START DATA EXCERPTS

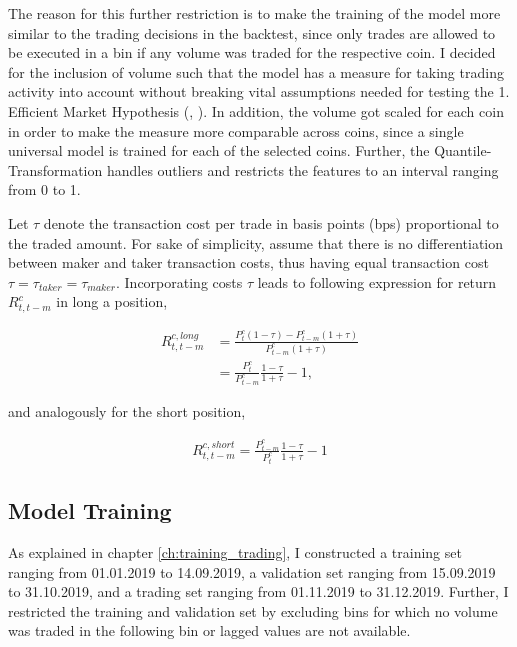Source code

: The reason for this further restriction is to make the training of the model more similar to the 
trading decisions in the backtest, since only trades are allowed to be executed in a bin
if any volume was traded for the respective coin.
I decided for the inclusion of volume such that the model has a measure for 
taking trading activity into account without breaking vital assumptions needed for testing 
the 1. Efficient Market Hypothesis (\cite{malkiel2003marketHypothesis}, \cite{fama1970marketHypothesis}).
In addition, the volume got scaled for each coin in order to make the measure more comparable across coins,
since a single universal model is trained for each of the selected coins. 
Further, the Quantile-Transformation handles outliers and restricts the features to an interval ranging from 0 to 1.

Let $ \tau $ denote the transaction cost per trade in basis points (bps) proportional to the traded amount.
For sake of simplicity, assume that there is no differentiation between maker and taker transaction costs,
thus having equal transaction cost $ \tau = \tau_{taker} = \tau_{maker} $.
Incorporating costs $\tau$ leads to following expression for return $ R_{t, t-m}^{c} $ in long a position,

\begin{equation} \label{eq:return_transaction_cost_long}
    \begin{aligned}
        R_{t, t-m}^{c, long} &= \frac{ P_{t}^{c}(1 - \tau) - P_{t - m}^{c}(1 + \tau) }{ P_{t - m}^{c}(1 + \tau) }\\
        &= \frac{ P_{t}^{c} }{ P_{t - m}^{c} } \frac{ 1 - \tau }{ 1 + \tau } - 1,
    \end{aligned}
\end{equation}

and analogously for the short position,

\begin{equation} \label{eq:return_transaction_cost_short}
    \begin{aligned}
        R_{t, t-m}^{c, short} = \frac{ P_{t - m}^{c} }{ P_{t}^{c} } \frac{ 1 - \tau }{ 1 + \tau } - 1
    \end{aligned}
\end{equation}


\subsection{Model Training}
As explained in chapter \ref{ch:training_trading}, I constructed a training set ranging from 01.01.2019 to 14.09.2019, 
a validation set ranging from 15.09.2019 to 31.10.2019, and a trading set ranging from 01.11.2019 to 31.12.2019.
Further, I restricted the training and validation set by excluding bins for which no volume 
was traded in the following bin or lagged values are not available.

END DATA EXCERPTS

REQUIREMENT -> Please output the lines of the listing above that fall in the stretch from the one with "the 1. Efficient" through the one with "a validation set", exactly and only those.

EXERCISE OUTPUT ->
the 1. Efficient Market Hypothesis (\cite{malkiel2003marketHypothesis}, \cite{fama1970marketHypothesis}).
In addition, the volume got scaled for each coin in order to make the measure more comparable across coins,
since a single universal model is trained for each of the selected coins. 
Further, the Quantile-Transformation handles outliers and restricts the features to an interval ranging from 0 to 1.

Let $ \tau $ denote the transaction cost per trade in basis points (bps) proportional to the traded amount.
For sake of simplicity, assume that there is no differentiation between maker and taker transaction costs,
thus having equal transaction cost $ \tau = \tau_{taker} = \tau_{maker} $.
Incorporating costs $\tau$ leads to following expression for return $ R_{t, t-m}^{c} $ in long a position,

\begin{equation} \label{eq:return_transaction_cost_long}
    \begin{aligned}
        R_{t, t-m}^{c, long} &= \frac{ P_{t}^{c}(1 - \tau) - P_{t - m}^{c}(1 + \tau) }{ P_{t - m}^{c}(1 + \tau) }\\
        &= \frac{ P_{t}^{c} }{ P_{t - m}^{c} } \frac{ 1 - \tau }{ 1 + \tau } - 1,
    \end{aligned}
\end{equation}

and analogously for the short position,

\begin{equation} \label{eq:return_transaction_cost_short}
    \begin{aligned}
        R_{t, t-m}^{c, short} = \frac{ P_{t - m}^{c} }{ P_{t}^{c} } \frac{ 1 - \tau }{ 1 + \tau } - 1
    \end{aligned}
\end{equation}


\subsection{Model Training}
As explained in chapter \ref{ch:training_trading}, I constructed a training set ranging from 01.01.2019 to 14.09.2019, 
a validation set ranging from 15.09.2019 to 31.10.2019, and a trading set ranging from 01.11.2019 to 31.12.2019.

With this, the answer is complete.